About this exercise
Take each line of the records below that contains the string "SetDismissText" and copy it.

Material to process
----------------

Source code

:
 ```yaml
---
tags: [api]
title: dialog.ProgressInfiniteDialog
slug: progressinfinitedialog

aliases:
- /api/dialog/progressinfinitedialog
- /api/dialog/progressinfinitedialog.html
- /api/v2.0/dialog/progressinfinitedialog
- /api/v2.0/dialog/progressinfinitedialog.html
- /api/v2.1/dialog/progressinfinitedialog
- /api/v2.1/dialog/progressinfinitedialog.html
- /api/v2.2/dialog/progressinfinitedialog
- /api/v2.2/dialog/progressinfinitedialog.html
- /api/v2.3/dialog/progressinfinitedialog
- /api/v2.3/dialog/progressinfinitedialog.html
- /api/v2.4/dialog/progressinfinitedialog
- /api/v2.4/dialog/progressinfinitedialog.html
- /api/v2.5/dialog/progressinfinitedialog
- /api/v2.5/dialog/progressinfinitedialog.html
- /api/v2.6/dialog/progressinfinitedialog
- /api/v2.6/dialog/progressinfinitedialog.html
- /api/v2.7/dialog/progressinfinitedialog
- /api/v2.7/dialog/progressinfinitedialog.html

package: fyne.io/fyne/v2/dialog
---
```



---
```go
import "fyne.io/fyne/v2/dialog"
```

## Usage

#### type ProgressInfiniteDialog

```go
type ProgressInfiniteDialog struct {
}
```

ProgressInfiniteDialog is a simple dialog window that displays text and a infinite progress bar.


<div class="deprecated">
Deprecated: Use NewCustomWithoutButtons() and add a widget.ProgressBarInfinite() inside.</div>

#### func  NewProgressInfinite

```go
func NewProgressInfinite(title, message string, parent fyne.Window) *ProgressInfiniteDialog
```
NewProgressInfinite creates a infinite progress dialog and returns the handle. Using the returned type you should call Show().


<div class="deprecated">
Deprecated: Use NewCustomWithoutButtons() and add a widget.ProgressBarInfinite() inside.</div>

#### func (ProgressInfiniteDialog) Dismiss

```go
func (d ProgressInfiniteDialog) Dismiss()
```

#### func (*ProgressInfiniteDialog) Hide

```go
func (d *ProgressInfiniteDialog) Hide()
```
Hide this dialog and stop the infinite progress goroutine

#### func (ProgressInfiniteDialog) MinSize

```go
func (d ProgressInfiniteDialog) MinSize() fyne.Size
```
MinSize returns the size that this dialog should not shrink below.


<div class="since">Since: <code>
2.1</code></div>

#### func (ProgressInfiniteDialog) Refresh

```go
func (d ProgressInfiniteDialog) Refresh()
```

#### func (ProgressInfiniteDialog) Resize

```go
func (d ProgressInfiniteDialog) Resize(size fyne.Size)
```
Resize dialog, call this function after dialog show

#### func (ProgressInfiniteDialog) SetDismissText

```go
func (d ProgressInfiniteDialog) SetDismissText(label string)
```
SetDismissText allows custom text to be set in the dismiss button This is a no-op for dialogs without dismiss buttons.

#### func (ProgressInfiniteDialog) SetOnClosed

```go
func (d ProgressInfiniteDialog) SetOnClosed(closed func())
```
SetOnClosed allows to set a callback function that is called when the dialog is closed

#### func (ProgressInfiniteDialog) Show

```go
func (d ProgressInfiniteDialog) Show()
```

----------------

Written response
#### func (ProgressInfiniteDialog) SetDismissText
func (d ProgressInfiniteDialog) SetDismissText(label string)
SetDismissText allows custom text to be set in the dismiss button This is a no-op for dialogs without dismiss buttons.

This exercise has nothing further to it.